• _Activity_:
Set out exactly every line of the entries below, starting at the line that holds "Endpoint | Action |" and stopping after the line that holds "Delete your own profile |".

Dataset excerpts:
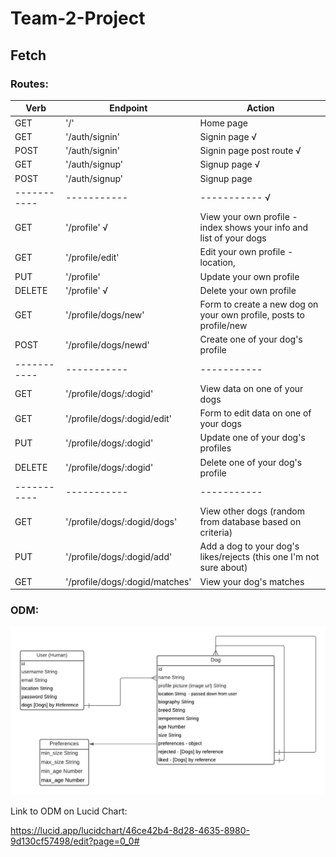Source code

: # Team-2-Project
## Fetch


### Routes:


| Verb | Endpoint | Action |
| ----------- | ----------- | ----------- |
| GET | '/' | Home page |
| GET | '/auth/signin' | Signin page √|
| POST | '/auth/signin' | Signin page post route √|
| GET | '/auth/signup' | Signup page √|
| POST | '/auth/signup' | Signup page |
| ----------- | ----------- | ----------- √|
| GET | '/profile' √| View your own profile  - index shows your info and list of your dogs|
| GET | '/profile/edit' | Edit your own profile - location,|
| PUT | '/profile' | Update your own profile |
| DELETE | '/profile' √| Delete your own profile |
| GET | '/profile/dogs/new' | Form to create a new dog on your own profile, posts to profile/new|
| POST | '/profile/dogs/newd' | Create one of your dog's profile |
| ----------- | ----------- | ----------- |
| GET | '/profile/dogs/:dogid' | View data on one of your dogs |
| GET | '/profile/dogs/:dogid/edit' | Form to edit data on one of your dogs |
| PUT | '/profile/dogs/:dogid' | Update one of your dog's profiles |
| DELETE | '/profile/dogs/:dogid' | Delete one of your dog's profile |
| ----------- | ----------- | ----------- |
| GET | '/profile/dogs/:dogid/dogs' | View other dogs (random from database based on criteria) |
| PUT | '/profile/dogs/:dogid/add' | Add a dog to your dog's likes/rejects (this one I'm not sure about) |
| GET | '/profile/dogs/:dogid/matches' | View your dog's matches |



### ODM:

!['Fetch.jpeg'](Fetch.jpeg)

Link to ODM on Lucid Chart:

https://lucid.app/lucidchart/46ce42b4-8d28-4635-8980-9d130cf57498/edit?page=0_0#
---
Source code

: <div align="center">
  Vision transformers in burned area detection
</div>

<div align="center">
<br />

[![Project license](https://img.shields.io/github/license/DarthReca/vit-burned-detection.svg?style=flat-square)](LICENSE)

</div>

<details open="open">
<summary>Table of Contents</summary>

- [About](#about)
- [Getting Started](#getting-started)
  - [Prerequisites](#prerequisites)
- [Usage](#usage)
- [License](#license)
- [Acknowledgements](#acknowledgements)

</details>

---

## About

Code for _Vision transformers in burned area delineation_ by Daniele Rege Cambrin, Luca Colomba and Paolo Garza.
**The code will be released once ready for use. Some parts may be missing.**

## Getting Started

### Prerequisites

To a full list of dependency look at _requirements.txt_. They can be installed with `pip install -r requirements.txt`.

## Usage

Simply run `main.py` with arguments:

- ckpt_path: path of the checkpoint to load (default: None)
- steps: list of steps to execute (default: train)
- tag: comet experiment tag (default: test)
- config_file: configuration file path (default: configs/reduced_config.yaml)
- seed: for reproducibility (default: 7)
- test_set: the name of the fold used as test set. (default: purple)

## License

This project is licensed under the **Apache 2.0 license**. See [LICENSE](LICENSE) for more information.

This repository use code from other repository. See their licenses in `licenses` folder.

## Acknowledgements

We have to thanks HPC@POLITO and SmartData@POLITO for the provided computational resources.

• _Output for this exercise_:
| Verb | Endpoint | Action |
| ----------- | ----------- | ----------- |
| GET | '/' | Home page |
| GET | '/auth/signin' | Signin page √|
| POST | '/auth/signin' | Signin page post route √|
| GET | '/auth/signup' | Signup page √|
| POST | '/auth/signup' | Signup page |
| ----------- | ----------- | ----------- √|
| GET | '/profile' √| View your own profile  - index shows your info and list of your dogs|
| GET | '/profile/edit' | Edit your own profile - location,|
| PUT | '/profile' | Update your own profile |
| DELETE | '/profile' √| Delete your own profile |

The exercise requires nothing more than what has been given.